(Task statement): Below are lines of data; restate word for word those running from the line containing "start time-tag metadata register" to the line containing "from the background.", inclusive, and no others.

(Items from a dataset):
+ + + + + + +

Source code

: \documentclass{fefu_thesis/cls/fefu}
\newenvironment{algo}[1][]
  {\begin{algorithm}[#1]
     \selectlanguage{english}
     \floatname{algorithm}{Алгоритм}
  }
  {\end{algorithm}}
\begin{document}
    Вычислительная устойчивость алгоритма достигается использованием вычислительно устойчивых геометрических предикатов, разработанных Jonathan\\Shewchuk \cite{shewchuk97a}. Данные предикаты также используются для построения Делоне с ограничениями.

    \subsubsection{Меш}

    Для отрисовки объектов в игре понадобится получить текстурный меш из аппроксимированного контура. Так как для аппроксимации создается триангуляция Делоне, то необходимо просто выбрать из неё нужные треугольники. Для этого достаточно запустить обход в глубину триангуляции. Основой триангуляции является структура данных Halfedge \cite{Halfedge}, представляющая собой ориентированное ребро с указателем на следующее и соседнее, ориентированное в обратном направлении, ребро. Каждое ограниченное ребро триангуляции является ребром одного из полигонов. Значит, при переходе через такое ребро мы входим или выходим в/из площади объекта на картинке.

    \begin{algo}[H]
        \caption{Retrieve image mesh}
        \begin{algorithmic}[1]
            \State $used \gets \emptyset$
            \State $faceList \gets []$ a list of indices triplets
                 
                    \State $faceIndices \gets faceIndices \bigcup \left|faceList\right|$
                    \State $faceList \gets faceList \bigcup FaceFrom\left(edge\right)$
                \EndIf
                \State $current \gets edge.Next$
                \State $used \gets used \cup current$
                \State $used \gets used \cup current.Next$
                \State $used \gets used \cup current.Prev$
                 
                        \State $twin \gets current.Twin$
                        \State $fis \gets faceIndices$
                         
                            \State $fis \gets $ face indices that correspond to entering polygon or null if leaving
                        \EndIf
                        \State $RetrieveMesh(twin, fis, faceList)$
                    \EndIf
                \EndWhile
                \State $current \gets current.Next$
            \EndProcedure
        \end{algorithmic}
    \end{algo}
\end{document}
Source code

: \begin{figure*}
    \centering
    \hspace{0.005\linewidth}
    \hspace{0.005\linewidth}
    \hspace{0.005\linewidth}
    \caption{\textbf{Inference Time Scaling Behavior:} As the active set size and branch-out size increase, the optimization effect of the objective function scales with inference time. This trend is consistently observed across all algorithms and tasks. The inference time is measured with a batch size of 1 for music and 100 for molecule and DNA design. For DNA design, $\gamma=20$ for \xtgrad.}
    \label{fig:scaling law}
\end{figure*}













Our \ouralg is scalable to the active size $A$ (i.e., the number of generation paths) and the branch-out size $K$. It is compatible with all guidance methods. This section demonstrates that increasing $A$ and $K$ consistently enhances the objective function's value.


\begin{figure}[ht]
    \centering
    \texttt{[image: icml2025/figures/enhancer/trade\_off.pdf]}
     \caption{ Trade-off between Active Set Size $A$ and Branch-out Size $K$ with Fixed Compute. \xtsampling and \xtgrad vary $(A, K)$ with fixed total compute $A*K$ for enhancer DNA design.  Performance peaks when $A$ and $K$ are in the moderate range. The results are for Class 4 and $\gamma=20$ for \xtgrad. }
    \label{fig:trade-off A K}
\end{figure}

+ + + + + + +

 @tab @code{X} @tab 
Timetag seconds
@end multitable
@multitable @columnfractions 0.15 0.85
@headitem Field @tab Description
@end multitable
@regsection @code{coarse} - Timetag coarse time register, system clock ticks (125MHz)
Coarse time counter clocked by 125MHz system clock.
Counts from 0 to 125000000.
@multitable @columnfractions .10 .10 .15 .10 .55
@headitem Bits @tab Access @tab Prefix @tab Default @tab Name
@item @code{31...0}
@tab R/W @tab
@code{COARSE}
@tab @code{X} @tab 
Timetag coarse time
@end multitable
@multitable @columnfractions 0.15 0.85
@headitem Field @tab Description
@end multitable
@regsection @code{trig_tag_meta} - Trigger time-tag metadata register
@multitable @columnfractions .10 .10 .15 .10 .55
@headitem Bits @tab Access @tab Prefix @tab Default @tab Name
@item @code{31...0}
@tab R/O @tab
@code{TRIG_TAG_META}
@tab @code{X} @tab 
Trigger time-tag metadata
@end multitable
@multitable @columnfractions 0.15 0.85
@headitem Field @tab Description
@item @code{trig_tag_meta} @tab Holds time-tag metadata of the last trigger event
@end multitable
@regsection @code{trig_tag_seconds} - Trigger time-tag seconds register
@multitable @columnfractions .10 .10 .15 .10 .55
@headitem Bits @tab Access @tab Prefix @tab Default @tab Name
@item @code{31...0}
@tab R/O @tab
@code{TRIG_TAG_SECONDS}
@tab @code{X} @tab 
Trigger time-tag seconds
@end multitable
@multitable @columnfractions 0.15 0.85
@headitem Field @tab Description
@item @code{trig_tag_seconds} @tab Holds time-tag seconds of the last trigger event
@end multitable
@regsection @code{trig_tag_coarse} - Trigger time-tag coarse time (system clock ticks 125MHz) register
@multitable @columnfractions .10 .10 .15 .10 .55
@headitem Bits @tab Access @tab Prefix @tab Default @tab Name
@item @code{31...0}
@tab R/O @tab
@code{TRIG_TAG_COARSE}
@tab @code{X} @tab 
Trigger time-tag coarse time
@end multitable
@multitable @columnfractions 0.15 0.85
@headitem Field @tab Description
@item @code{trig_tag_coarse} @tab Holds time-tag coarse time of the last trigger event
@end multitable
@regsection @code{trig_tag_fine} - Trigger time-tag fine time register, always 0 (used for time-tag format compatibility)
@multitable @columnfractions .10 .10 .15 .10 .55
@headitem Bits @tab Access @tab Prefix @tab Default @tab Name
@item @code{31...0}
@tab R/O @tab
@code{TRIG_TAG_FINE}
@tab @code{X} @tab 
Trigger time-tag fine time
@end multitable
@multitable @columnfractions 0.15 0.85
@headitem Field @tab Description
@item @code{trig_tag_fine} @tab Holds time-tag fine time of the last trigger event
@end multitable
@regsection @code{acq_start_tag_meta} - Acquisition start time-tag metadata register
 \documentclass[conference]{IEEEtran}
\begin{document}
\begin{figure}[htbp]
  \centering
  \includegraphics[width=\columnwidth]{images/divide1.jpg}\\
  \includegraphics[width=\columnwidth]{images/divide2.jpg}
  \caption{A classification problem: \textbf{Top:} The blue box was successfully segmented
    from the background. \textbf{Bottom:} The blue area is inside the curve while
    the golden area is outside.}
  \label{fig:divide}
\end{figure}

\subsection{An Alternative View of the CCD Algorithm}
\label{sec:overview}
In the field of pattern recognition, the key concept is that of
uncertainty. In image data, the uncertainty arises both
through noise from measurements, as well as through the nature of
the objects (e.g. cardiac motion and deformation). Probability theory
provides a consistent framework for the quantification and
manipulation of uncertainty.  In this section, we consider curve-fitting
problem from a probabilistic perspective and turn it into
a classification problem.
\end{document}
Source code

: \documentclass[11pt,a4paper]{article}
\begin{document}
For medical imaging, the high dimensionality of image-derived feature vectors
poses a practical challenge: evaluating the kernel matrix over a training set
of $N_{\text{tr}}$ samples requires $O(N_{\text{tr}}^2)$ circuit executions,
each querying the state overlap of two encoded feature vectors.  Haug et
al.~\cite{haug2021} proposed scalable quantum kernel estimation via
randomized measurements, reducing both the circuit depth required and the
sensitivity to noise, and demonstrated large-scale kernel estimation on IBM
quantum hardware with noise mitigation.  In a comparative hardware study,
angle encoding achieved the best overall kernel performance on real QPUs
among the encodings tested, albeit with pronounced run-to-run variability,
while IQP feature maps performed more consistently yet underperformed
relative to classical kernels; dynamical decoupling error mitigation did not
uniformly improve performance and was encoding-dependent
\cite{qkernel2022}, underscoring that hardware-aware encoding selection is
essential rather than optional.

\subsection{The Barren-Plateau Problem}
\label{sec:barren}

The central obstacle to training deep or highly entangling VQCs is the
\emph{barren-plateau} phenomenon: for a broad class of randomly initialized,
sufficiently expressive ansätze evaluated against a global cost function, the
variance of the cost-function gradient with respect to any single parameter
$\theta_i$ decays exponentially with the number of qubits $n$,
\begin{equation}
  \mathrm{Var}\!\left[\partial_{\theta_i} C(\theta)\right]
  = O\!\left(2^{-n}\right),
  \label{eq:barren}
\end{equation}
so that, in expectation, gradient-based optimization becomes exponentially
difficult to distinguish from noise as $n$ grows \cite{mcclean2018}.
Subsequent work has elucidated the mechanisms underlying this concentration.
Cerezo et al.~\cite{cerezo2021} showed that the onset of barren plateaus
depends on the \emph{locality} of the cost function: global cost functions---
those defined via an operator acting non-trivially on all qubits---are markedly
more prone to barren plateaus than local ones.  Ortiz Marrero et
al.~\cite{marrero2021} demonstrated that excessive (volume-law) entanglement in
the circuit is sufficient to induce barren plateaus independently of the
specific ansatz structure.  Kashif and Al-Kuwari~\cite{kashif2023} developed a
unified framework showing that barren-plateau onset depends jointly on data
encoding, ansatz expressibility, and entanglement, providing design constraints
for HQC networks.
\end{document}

+ + + + + + +

(Answer box):
@regsection @code{acq_start_tag_meta} - Acquisition start time-tag metadata register
 \documentclass[conference]{IEEEtran}
\begin{document}
\begin{figure}[htbp]
  \centering
  \includegraphics[width=\columnwidth]{images/divide1.jpg}\\
  \includegraphics[width=\columnwidth]{images/divide2.jpg}
  \caption{A classification problem: \textbf{Top:} The blue box was successfully segmented
    from the background. \textbf{Bottom:} The blue area is inside the curve while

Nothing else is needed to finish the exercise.